Stored records
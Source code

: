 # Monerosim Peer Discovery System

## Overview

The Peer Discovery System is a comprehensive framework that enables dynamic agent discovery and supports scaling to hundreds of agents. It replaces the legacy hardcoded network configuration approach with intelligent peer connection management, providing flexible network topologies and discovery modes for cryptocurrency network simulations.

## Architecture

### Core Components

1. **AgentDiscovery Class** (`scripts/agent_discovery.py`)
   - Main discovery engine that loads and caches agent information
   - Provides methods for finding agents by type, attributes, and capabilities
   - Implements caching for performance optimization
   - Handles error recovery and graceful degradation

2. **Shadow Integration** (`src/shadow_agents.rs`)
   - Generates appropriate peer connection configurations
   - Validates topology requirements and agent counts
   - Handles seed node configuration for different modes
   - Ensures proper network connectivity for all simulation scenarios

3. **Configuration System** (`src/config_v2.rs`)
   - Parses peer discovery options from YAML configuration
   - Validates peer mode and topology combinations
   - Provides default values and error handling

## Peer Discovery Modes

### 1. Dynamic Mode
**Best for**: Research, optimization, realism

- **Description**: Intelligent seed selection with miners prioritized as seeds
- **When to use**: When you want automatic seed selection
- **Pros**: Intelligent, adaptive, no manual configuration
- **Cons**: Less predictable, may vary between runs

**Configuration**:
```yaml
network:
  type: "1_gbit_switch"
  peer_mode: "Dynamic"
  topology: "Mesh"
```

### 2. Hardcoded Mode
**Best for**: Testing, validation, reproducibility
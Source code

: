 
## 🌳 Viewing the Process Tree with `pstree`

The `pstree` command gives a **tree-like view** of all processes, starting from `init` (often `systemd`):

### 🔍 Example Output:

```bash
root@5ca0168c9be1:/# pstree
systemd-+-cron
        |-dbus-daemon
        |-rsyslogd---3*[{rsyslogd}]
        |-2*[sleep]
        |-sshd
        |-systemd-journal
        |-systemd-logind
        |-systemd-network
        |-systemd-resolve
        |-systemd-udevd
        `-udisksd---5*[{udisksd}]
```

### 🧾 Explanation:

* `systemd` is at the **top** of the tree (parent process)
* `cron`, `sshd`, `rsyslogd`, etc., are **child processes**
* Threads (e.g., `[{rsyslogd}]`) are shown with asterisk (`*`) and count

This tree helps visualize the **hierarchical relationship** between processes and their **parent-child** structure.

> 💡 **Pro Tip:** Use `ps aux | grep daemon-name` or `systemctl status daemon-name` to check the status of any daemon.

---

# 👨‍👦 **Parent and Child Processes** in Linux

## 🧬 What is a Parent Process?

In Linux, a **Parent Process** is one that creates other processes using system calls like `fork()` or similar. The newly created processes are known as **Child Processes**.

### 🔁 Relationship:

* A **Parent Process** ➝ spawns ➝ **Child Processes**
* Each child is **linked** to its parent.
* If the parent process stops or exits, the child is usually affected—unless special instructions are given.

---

Exercise prompt: Using the data above, repeat exactly the lines that begin at the line with "1. **AgentDiscovery Class**" and end at the line with "are shown with", both ends included.

Output for this task:
1. **AgentDiscovery Class** (`scripts/agent_discovery.py`)
   - Main discovery engine that loads and caches agent information
   - Provides methods for finding agents by type, attributes, and capabilities
   - Implements caching for performance optimization
   - Handles error recovery and graceful degradation

2. **Shadow Integration** (`src/shadow_agents.rs`)
   - Generates appropriate peer connection configurations
   - Validates topology requirements and agent counts
   - Handles seed node configuration for different modes
   - Ensures proper network connectivity for all simulation scenarios

3. **Configuration System** (`src/config_v2.rs`)
   - Parses peer discovery options from YAML configuration
   - Validates peer mode and topology combinations
   - Provides default values and error handling

## Peer Discovery Modes

### 1. Dynamic Mode
**Best for**: Research, optimization, realism

- **Description**: Intelligent seed selection with miners prioritized as seeds
- **When to use**: When you want automatic seed selection
- **Pros**: Intelligent, adaptive, no manual configuration
- **Cons**: Less predictable, may vary between runs

**Configuration**:
```yaml
network:
  type: "1_gbit_switch"
  peer_mode: "Dynamic"
  topology: "Mesh"
```

### 2. Hardcoded Mode
**Best for**: Testing, validation, reproducibility
Source code

: 
## 🌳 Viewing the Process Tree with `pstree`

The `pstree` command gives a **tree-like view** of all processes, starting from `init` (often `systemd`):

### 🔍 Example Output:

```bash
root@5ca0168c9be1:/# pstree
systemd-+-cron
        |-dbus-daemon
        |-rsyslogd---3*[{rsyslogd}]
        |-2*[sleep]
        |-sshd
        |-systemd-journal
        |-systemd-logind
        |-systemd-network
        |-systemd-resolve
        |-systemd-udevd
        `-udisksd---5*[{udisksd}]
```

### 🧾 Explanation:

* `systemd` is at the **top** of the tree (parent process)
* `cron`, `sshd`, `rsyslogd`, etc., are **child processes**
* Threads (e.g., `[{rsyslogd}]`) are shown with asterisk (`*`) and count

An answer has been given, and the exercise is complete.